= Montalvo, Ventura, California =

Montalvo is a neighborhood in Ventura, California, United States. Founded about 1887 as an unincorporated community in Ventura County, it was annexed into the city in 2012. Montalvo is located in the southern portion of the city on the northern bank of the Santa Clara River at the edge of the Oxnard Plain. It is bounded by Victoria Avenue to the west, Ralston Street to the north, Johnson Drive to the east, and the Ventura Freeway to the south.

==History==
J. G. Hill, credited with being the founder of Montalvo, laid out plans for the town site in 1886. Some accounts indicate that the community was named after Garci Rodríguez de Montalvo, the Spanish author who first described the Island of California in the 1510 novel Las Sergas de Esplandián. In 1887, the Southern Pacific Railroad built the railroad line from Los Angeles through the Santa Clara River Valley northerly through the area.

In its early days, Montalvo was served by the Washington Street railroad depot. For awhile, the depot was the terminus of the Southern Pacific Railroad in Ventura County. Goods destined for Ventura and Port Hueneme were unloaded at Montalvo and taken by cart to those locations. The community also became a center for growing and processing apricots. A school was built on Grand Avenue in 1889. In the 19th century, the community had a newspaper called the Montalvo Courier or the Evening Monitor. It was a thriving community in the late 19th century. In the late 1880s, the University of Southern California planned to establish a satellite campus, to be known as the "Collegiate Institute", on a grassy knoll in Montalvo. According to one account: "There was a splendid hotel beside the large depot. The town boasted a daily newspaper, a Chinese laundry, a general store and post office that was the center of life along the river." Montalvo promoters touted the community as "the Pasadena of Ventura County."

In the early 1900s, after railroad service was extended to Oxnard, most of the homes in Montalvo were physically relocated across the Santa Clara River to Oxnard. Oxnard became a boom town, and home mover John Brakey developed a thriving business loading homes on rollers and moving them across the dry river bed from Montalvo to Oxnard. During this time, Montalvo also lost its newspaper and printing press. By the 1920s, most of Montalvo's population had relocated elsewhere.

After World War II, several residential neighborhoods were built in Montalvo. In 1952, the community formed the Montalvo Sanitary District (later renamed the Montalvo Municipal Improvement District) and built a sewage treatment plant to facilitate further development. Development was halted in 1958 when the Ventura County Health Department found the sewage treatment plant to be inadequate. After improvement to the sewage facilities, development resumed.

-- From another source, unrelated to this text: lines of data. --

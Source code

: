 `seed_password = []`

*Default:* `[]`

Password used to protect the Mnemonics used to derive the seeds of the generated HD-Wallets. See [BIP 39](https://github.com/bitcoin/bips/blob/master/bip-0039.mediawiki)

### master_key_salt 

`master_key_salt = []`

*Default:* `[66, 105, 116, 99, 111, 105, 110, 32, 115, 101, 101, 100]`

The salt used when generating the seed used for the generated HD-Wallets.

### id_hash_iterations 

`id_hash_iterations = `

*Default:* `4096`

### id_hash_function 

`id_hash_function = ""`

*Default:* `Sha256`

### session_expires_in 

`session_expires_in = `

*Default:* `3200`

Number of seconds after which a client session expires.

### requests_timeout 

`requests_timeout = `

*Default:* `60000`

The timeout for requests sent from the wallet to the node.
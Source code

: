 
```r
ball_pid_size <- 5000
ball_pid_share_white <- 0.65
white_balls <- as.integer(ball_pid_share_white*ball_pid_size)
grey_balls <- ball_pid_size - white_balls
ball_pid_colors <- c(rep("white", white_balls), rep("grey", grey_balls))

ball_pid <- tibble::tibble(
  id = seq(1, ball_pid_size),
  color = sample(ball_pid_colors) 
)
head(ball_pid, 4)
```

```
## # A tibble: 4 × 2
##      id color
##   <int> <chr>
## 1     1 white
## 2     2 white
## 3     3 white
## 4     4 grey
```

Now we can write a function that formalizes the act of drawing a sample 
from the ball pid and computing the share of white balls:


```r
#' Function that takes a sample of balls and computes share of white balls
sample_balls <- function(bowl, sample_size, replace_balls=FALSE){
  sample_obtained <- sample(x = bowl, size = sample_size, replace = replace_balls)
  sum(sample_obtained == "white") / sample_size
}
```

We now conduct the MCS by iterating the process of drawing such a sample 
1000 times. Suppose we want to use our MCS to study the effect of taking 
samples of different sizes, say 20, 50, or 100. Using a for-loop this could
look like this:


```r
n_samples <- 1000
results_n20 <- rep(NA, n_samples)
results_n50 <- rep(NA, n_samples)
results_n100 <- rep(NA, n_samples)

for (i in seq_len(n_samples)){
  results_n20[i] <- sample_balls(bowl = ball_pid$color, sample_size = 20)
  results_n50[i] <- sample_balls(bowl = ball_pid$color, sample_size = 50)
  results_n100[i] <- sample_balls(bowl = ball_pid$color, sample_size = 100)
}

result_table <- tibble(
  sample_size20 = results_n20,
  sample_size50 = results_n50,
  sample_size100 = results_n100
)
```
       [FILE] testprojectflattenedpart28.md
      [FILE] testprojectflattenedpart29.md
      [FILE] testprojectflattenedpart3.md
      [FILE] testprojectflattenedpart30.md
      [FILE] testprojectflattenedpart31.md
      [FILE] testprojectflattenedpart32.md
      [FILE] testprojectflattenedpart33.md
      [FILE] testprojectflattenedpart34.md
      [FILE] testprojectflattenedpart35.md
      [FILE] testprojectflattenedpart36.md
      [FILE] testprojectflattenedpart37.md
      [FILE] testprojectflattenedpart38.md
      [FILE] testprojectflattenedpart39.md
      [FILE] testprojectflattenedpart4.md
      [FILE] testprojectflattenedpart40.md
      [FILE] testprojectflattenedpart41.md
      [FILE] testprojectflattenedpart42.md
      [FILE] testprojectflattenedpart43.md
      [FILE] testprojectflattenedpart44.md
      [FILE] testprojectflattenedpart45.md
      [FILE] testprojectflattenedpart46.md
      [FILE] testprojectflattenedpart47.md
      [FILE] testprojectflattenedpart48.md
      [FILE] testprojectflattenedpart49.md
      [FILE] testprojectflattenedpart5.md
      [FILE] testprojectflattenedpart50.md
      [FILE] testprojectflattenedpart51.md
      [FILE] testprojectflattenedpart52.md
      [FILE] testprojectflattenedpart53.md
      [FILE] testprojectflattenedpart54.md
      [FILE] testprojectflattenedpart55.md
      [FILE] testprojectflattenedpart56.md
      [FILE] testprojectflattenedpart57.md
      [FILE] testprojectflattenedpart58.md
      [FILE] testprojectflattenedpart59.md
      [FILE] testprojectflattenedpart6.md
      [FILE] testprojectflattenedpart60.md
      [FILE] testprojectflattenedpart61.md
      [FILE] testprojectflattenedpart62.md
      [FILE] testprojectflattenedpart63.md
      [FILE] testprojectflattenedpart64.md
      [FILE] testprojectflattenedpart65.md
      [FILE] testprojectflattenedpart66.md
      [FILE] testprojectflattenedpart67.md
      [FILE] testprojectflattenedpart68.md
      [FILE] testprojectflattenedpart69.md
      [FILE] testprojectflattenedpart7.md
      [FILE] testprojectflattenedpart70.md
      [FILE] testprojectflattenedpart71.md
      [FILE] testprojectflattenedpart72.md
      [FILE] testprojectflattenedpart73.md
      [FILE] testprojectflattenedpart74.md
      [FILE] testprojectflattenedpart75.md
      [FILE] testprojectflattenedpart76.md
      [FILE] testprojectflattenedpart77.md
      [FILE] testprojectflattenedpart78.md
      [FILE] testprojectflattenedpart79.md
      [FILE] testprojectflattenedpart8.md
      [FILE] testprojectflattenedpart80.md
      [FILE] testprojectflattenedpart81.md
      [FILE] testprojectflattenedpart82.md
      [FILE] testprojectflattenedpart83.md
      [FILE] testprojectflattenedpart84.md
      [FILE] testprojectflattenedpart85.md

In 1961, Ventura County master plan consultants proposed developing Montalvo as "the core of an urban region" covering Ventura, Oxnard, Port Hueneme, and Saticoy, which was predicted to reach a population of 700,000 by 1980 and 2,000,000 by the year 2020. The consultants proposed making Montalvo the hub of Ventura County government, culture, and transportation, including development of a civic center and a state college.

In 1967, the Ventura Freeway was constructed through Montalvo, resulting in significant financial losses to local merchants.

===Annexation===
In the 1970s and 1980s, the city of Ventura expanded eastward and residents debated proposals to accept annexation of Montalvo into the city of Ventura.

Annexation of areas around Montalvo stimulated new construction including 35 apartment buildings on three Montalvo streets south of the Bristol Shopping Center. By 1990, unincorporated Montalvo had a population of 4,630 and a median household income of $46,602. In the 1990s, the area began to experience increased blight and crime, including fights, drug dealing and tagging, as two gangs claimed the apartment area as their territory. In 1994, the Ventura Police Department opened a storefront substation in the Montalvo area to attempt to fight the increased crime.

An initial effort at annexation was defeated in 1992. The Ventura–East station, a Metrolink passenger train station opened for regular service in November 2002. Montalvo was annexed into the city of Ventura in September 2012. The city added a community sign and sidewalks in 2023.

==Landmarks==
Notable landmarks in Montalvo included Sam Korb's Trading Post, Loop's Restaurant, Little Heidelberg Restaurant, and The White Spot.

Montalvo also was home to a natural dirt mound in the northern part of the community that was rumored to be the work of native Americans. It was described in the 1890s as having an altitude of 150 feet with smoothly sloping sides and approximately one-quarter mile in length. Later press reports indicate that large portions of the mound were removed to be used as fill dirt.